Polynomial Representation of K-dimensional Data¶
The resampler allows polynomial order to vary by dimension, represented by \(o_{k}\) for dimension \(k\) in \(K\) dimensions. Let the polynomial approximation at coordinate \(x\) be represented as
\[f(x) = \sum_{p_{1}=0}^{o_{1}} \sum_{p_{2}=0}^{o_{2}} ... \sum_{p_{K}=0}^{o_{K}} \lambda_{(p_{1},p_{2},...,p_{K})} a_{(p_{1},p_{2},...,p_{K})} x_{1}^{p_{1}} x_{2}^{p_{2}} ... x_{K}^{p_{K}}\]

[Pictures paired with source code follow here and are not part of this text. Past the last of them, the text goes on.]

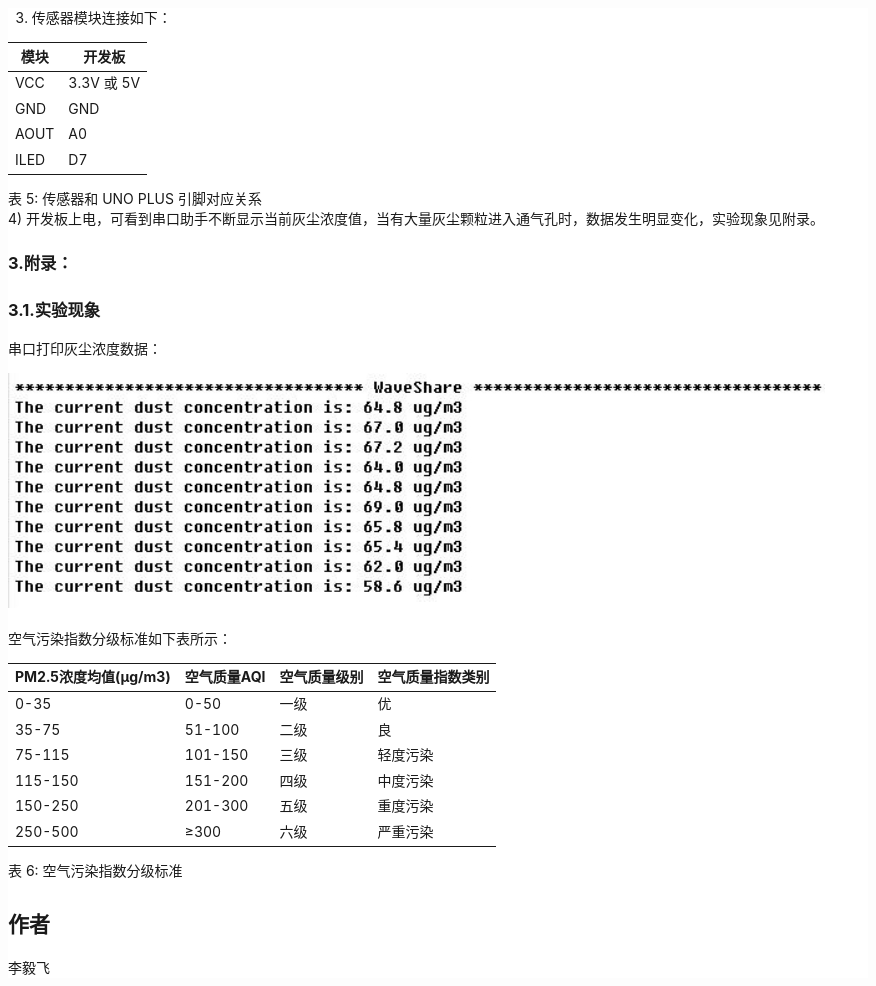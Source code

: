 3) 传感器模块连接如下：  

| 模块 | 开发板     |
| ---- | ---------- |
| VCC  | 3.3V 或 5V |
| GND  | GND        |
| AOUT | A0         |
| ILED | D7         |  

表 5: 传感器和 UNO PLUS 引脚对应关系  
4) 开发板上电，可看到串口助手不断显示当前灰尘浓度值，当有大量灰尘颗粒进入通气孔时，数据发生明显变化，实验现象见附录。  
### 3.附录：
### 3.1.实验现象
串口打印灰尘浓度数据：  

![](PM2_files/6.jpg)  

空气污染指数分级标准如下表所示：  

| PM2.5浓度均值(μg/m3) | 空气质量AQI | 空气质量级别 | 空气质量指数类别 |
| -------------------- | ----------- | ------------ | ---------------- |
| 0-35                 | 0-50        | 一级         | 优               |
| 35-75                | 51-100      | 二级         | 良               |
| 75-115               | 101-150     | 三级         | 轻度污染         |
| 115-150              | 151-200     | 四级         | 中度污染         |
| 150-250              | 201-300     | 五级         | 重度污染         |
| 250-500              | ≥300        | 六级         | 严重污染         |  

表 6:  空气污染指数分级标准
## 作者
李毅飞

where \(\lambda_{(p_{1},p_{2},...,p_{K})} \rightarrow \{0,1\}\) defining redundancy where
\begin{eqnarray} \lambda_{(p_{1},p_{2},...,p_{K})} = \Biggl \lbrace{ 1, \text{ if } \sum_{k=1}^{K}{p_k} \leq max(o) \atop 0, \text{ otherwise } } \end{eqnarray}
Now define a the redundancy set \(s\) so that \(f(x)\) may be represented by the sum over \(S\) sets when \(\lambda=1\).
\begin{eqnarray} s &=& \{ (p_{1}, p_{2},...,p_{K}) \; | \; \lambda_{(p_{1}, p_{2},...,p_{K})} = 1 \} \\ c_{m} &=& a_{s_{m}} \\ \Phi_{m} &=& \prod_{k=1}^{K}{x_{k}^{s_{(m, k)}}}\\ f(x) &=& \sum_{m=1}^{S}{c_{m} \Phi_{m}} \end{eqnarray}
The set \(s\) is in lexographic order such that \({\{0, 1, 1\}}\) is before \({\{1, 0, 0\}}\) (for \(K=3\)). For example, when \(K=2\) and the polynomial order is 2 in all dimensions:
\begin{eqnarray} & s_{(p=2,K=2)} & = [(0, 0), (0, 1), (0, 2), (1, 0), (1, 1), (2, 0)] \\ & \Phi & = [1, x_{2}, {x_{2}}^{2}, x_{1}, x_{1}x_{2}, {x_{1}}^{2} ] \\ \therefore & f(x) & = c_{1} + c_{2}x_{2} + c_{3}{x_{2}}^2 + c_{4}x_{1} + c_{5}x_{1}x_{2} + c_{6}{x_{1}}^{2} \end{eqnarray}
Likewise, for 3-dimensional (\(K=3\)) data where \(p_{1}=1\), \(p_{2}=2\), and \(p_{3}=3\):
\begin{eqnarray} s_{(p=[1,2,3], K=3)} = [ &(0, 0, 0), (0, 0, 1), (0, 0, 2), (0, 0, 3), (0, 1, 0), (0, 1, 1), (0, 1, 2), \\ &(0, 2, 0), (0, 2, 1), (1, 0, 1), (1, 0, 2), (1, 1, 0), (1, 1, 1), (1, 2, 0) \;] \end{eqnarray}\begin{eqnarray} \therefore f(x) = &c_{1} + c_{2}x_{3} + c_{3}{x_{3}}^{2} + c_{4}{x_{3}}^{3} + c_{5}x_{2} + c_{6}x_{2}x_{3} + &c_{7}x_{2}{x_{3}}^2 + \\ &c_{8}{x_{2}}^{2} + c_{9}{x_{2}}^{2}x_{3} + c_{10}x_{1}x_{3} + c_{11}x_{1}{x_{3}}^2 + c_{12}x_{1}x_{2} + &c_{13}x_{1}x_{2}x_{3} + c_{14}x_{1}{x_{2}}^2 \end{eqnarray}
Polynomial Resampling¶
When resampling, we wish to evaluate \(f(x)\) at coordinate \(v\). To derive \(f(x)\), consider a set of \(N\) samples contained within an ellipsoid hyper-surface (the window region set \(\Omega\)) centered about \(v\).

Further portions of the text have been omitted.